-- Dataset content --
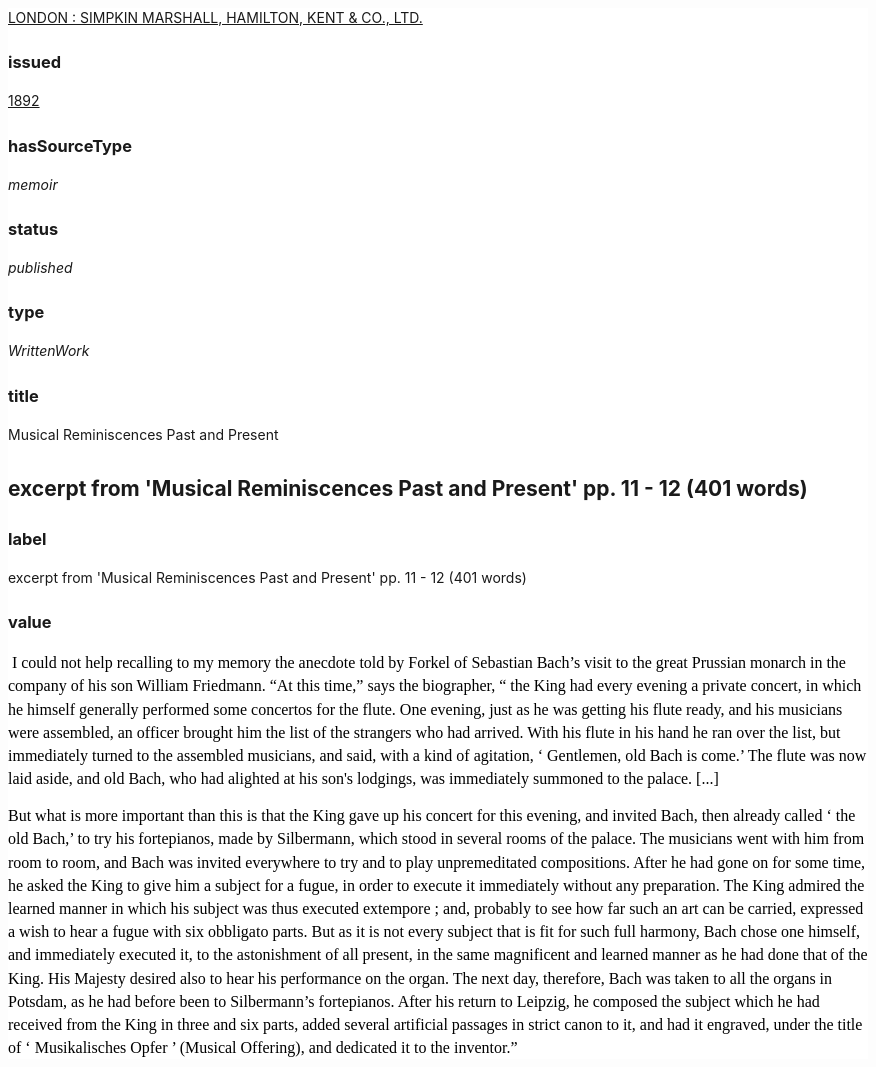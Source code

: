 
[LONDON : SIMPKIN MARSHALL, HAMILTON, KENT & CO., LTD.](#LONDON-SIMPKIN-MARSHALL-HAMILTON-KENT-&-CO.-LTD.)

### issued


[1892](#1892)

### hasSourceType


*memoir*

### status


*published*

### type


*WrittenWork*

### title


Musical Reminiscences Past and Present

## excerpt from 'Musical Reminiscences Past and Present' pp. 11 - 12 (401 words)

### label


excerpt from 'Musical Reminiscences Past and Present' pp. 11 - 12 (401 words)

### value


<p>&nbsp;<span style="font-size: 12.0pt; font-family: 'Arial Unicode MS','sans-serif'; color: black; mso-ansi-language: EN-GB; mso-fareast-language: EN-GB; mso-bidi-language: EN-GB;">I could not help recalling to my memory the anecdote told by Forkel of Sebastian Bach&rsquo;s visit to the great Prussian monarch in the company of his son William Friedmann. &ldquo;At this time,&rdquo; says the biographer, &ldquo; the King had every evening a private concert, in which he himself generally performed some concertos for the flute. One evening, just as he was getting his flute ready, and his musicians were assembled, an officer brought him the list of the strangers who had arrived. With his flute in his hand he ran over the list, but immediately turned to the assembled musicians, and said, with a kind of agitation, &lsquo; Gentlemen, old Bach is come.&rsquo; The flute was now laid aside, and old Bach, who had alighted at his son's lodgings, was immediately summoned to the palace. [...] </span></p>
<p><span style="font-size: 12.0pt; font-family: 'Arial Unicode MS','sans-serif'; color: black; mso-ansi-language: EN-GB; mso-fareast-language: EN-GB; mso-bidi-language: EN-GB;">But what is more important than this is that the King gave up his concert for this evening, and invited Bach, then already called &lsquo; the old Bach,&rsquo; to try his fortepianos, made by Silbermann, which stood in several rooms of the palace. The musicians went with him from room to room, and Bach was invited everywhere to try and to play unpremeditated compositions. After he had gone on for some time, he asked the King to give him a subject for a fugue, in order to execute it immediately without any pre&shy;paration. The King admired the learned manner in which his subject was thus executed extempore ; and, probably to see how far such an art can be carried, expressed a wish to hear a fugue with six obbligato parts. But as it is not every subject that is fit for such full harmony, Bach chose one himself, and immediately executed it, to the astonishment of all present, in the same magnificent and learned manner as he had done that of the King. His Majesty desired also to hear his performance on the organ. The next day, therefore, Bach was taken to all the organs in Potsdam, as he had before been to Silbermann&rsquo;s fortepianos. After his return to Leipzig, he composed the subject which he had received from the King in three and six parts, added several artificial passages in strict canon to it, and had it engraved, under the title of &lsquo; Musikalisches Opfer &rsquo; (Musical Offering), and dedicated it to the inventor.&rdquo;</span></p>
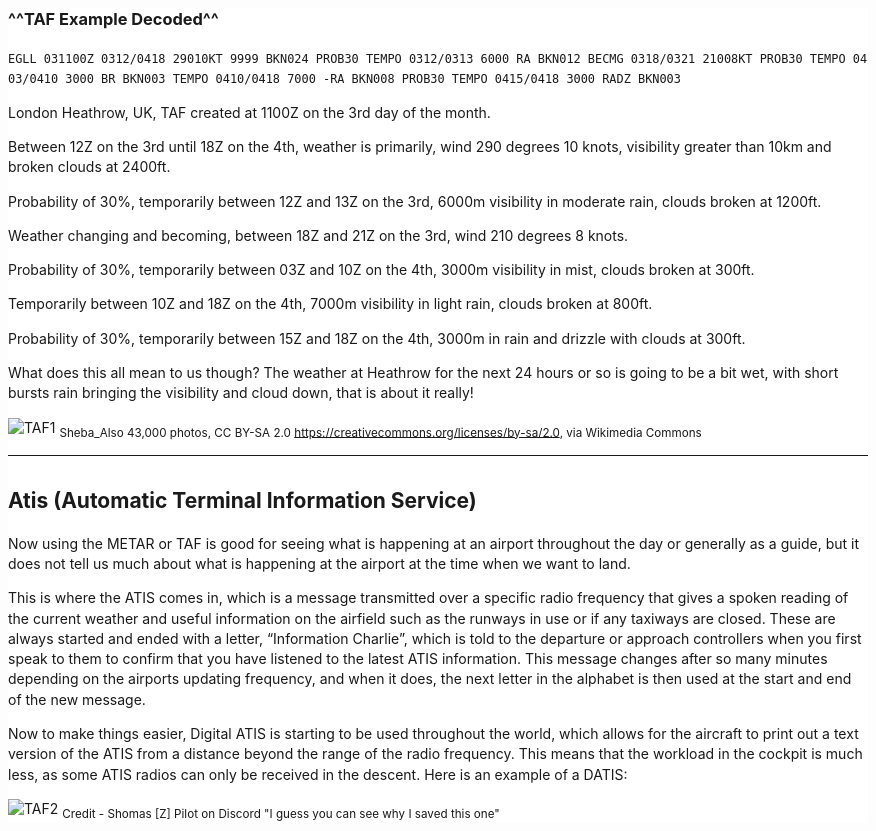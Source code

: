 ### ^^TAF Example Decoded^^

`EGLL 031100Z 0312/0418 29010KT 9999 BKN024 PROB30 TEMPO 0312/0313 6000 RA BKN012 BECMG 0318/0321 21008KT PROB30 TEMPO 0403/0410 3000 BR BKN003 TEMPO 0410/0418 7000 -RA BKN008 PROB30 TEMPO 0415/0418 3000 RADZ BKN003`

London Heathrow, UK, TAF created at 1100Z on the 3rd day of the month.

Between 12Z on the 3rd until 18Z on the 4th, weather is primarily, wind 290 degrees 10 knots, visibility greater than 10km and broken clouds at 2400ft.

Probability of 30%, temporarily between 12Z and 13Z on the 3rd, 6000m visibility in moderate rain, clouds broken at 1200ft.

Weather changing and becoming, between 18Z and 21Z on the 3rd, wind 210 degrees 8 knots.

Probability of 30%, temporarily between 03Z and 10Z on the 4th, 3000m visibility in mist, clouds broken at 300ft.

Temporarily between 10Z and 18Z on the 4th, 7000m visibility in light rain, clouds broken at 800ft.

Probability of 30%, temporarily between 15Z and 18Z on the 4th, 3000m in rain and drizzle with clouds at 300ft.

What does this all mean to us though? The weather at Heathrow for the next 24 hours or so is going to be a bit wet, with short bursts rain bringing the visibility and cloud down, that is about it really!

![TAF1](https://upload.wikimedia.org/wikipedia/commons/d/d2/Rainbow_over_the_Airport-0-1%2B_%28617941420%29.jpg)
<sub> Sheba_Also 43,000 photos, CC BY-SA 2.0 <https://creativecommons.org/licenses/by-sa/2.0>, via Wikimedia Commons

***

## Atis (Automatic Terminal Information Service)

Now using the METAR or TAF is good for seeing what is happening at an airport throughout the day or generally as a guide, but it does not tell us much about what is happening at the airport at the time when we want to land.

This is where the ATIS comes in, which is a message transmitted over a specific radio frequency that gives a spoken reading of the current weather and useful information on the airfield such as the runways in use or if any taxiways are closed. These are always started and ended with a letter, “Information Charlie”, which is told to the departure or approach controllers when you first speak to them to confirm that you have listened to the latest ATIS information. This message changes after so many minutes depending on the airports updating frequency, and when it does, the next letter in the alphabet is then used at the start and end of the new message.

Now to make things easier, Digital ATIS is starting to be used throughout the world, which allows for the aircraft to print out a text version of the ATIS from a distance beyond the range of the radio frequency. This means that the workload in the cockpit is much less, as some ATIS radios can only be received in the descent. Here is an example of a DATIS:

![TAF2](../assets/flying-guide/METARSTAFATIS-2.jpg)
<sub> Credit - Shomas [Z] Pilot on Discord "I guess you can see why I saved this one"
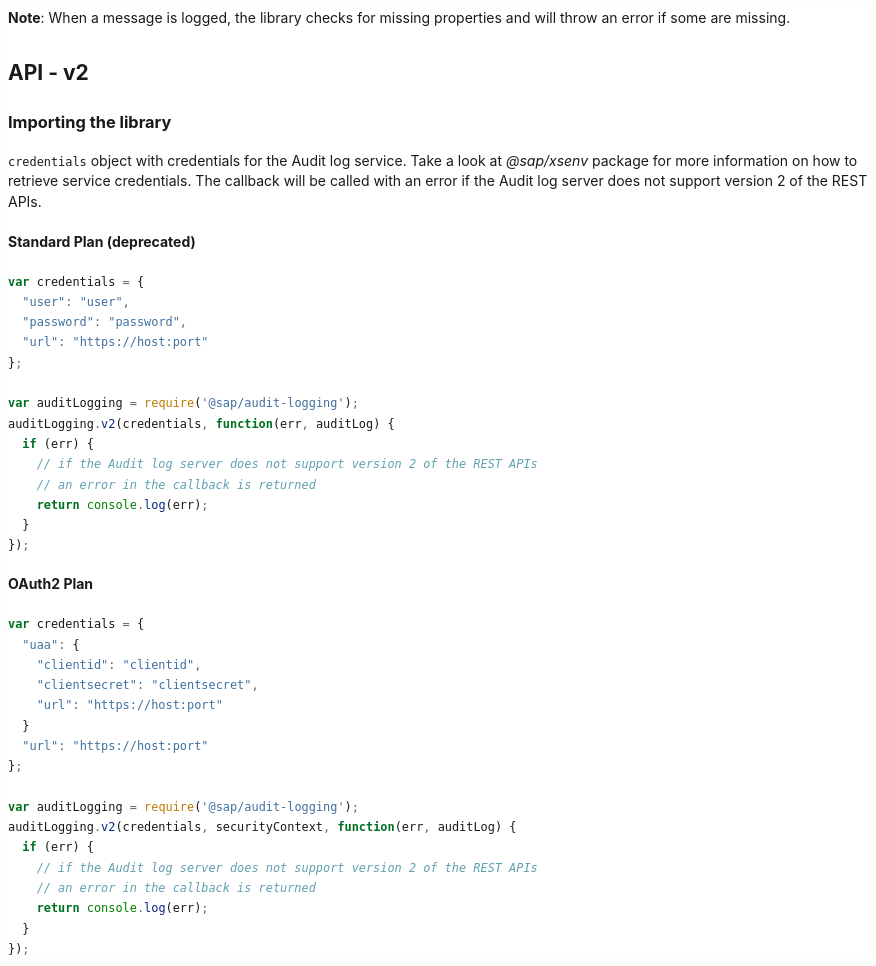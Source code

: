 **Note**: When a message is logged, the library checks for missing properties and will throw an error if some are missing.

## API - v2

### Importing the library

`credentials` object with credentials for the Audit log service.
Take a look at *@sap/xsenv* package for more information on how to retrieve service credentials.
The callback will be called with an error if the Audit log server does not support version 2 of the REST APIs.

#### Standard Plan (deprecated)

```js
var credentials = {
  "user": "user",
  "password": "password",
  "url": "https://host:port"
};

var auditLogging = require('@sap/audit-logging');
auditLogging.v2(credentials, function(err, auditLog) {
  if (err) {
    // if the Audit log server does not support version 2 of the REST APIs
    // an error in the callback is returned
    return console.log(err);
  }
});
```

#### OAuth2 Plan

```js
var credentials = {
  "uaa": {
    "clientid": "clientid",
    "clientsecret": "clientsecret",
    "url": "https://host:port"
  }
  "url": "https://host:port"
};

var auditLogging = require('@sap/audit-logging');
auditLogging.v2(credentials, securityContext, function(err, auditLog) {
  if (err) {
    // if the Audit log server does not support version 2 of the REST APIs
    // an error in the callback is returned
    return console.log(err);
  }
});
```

-- Task objective --
Among the entries, copy every line containing the word "version".

-- Response to this task --
Now to make things easier, Digital ATIS is starting to be used throughout the world, which allows for the aircraft to print out a text version of the ATIS from a distance beyond the range of the radio frequency. This means that the workload in the cockpit is much less, as some ATIS radios can only be received in the descent. Here is an example of a DATIS:
The callback will be called with an error if the Audit log server does not support version 2 of the REST APIs.
    // if the Audit log server does not support version 2 of the REST APIs
    // if the Audit log server does not support version 2 of the REST APIs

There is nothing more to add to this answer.